I was a little suspicious that he got a paper bag instead of so-called fun size candy. I became more so when I saw several of the bags ripped open and littering the snow–covered streets. I picked one up and saw that it contained a creationist pamphlet. Disgusted, I shoved it in the pocket of my parka. I’ll deal with it later, I thought. I have a very complicated relationship with the Halloween holiday.

As a child, I was often sick and not allowed to go out trick or treating. When I did go out, my friends introduced me to the juvenile art of vandalism. This was especially true in Canada where the night before Halloween is called “gate night” and everyone goes around ringing doorbells, soaping windows, and generally acting the fool. As an adult, I thought the whole idea of letting kids go door to door begging for candy was a poor example.

Once I became a parent “for reals,” the situation got even more complex. Grandma always made such cute costumes for my sons. The pumpkin costume David was wearing that night was a hand-me-down pumpkin from Michael that grandma had made. Letting them only wear their costume to school seemed a waste. But the clincher was that my neighbors were genuinely disappointed and hurt that my sons didn’t come by for candy. So Kim and I relented, started passing out candy, and one of us took the boys around the neighborhood. This year, Michael was too old, but David still wanted to go out.

When we got home, I checked through David’s candy. Sure enough, the paper bag contained creationist literature. I thumbed through it and was appalled at how bad it was. As I science teacher in a fundamentalist community, I had seen a lot of creationist/Intelligent Design nonsense. In fact, I had a standing offer to my students and parents: I would look at any of their literature but only until I found a major scientific error. I never got past page one in fifteen years of examining evangelical offerings. But this dreck was the worst. It was of such low quality in every sense of the word as to be only good for fire starter.

Thus I ended up on the doorstep of the woman who had passed out the paper bags.

“Did you hand out this . . . tripe?” I asked.

“Yes, I did,” she answered in a soft voice. Her dark hair bounced as she nodded in affirmation.

“So you lure kids to your house with the promise of candy and then give them propaganda?”

“You don’t like my trick?”

“I don’t like your deceit or your scientific ignorance. I also don’t like how the neighborhood is littered with your treats.”

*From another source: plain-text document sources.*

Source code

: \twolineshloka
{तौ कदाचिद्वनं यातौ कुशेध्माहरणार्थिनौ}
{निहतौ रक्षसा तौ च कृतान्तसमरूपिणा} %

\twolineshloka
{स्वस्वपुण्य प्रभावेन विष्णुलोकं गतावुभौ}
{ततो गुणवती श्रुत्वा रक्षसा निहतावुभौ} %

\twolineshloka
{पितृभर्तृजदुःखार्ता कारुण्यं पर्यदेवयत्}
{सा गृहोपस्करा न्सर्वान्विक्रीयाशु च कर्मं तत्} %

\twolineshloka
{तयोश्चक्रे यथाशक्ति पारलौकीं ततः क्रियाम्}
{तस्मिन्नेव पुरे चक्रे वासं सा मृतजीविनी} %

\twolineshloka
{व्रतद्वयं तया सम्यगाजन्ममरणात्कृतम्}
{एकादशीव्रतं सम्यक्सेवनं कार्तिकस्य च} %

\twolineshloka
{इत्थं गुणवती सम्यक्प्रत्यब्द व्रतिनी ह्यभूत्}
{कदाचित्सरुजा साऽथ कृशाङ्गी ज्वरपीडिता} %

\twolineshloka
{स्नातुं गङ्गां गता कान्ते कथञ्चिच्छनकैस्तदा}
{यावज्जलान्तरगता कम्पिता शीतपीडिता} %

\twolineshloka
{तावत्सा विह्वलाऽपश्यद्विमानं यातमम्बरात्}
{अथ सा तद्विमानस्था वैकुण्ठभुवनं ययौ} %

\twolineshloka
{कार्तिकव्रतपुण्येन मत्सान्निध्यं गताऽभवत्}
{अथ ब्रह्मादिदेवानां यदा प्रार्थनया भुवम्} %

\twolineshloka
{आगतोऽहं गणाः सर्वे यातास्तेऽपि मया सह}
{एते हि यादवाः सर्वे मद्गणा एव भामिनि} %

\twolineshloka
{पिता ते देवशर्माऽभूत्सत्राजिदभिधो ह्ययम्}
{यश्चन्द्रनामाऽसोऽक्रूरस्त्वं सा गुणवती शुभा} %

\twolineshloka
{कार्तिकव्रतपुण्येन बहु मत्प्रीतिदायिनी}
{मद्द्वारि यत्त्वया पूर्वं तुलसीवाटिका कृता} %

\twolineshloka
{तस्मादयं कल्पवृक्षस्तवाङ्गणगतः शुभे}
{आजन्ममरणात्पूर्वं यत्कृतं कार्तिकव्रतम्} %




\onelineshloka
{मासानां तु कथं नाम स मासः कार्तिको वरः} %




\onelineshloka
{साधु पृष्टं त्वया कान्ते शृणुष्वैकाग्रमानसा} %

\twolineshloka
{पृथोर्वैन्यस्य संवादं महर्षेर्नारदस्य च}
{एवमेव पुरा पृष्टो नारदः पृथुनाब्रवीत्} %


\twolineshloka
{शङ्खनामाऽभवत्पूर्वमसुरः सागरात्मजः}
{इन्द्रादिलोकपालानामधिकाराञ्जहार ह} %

“But there is science in there,” she protested. “That’s the point. Science supports the biblical view of creationism.”

“No it doesn’t.”

She reached out and took the pamphlet from my hand and opened it up. She pointed to a picture of a 57-year-old “fossil.”

“Explain that,” she said.

“First of all, a miner’s hat encrusted with calcium carbonate isn’t really a fossil; it’s an artifact. But no matter, I can show you fossilized aspen leaf imprints on the sidewalk near here that are less than 10 years old. But that doesn’t make all fossils the same age. Just because you’re a woman with dark hair doesn’t mean all women have dark hair. It’s a false generalization.”

I expected her to get angry, but she didn’t. We ended up having a much longer conversation than I expected or even wanted. She was very interested in the fact that I was a science teacher as well as a neighbor. She genuinely wanted to know about science and asked if I would look at other material for scientific accuracy and I reluctantly agreed.

For the next year and a half, Lynette and I had many conversations. And we both learned from each other. She felt Halloween was a pagan holiday while I pointed out its Christian traditions. She pointed out that Martin Luther started his Protestant revolution on Halloween. This was something I either never learned or had forgotten. The Catholic Church was not very forthcoming when it came to Luther.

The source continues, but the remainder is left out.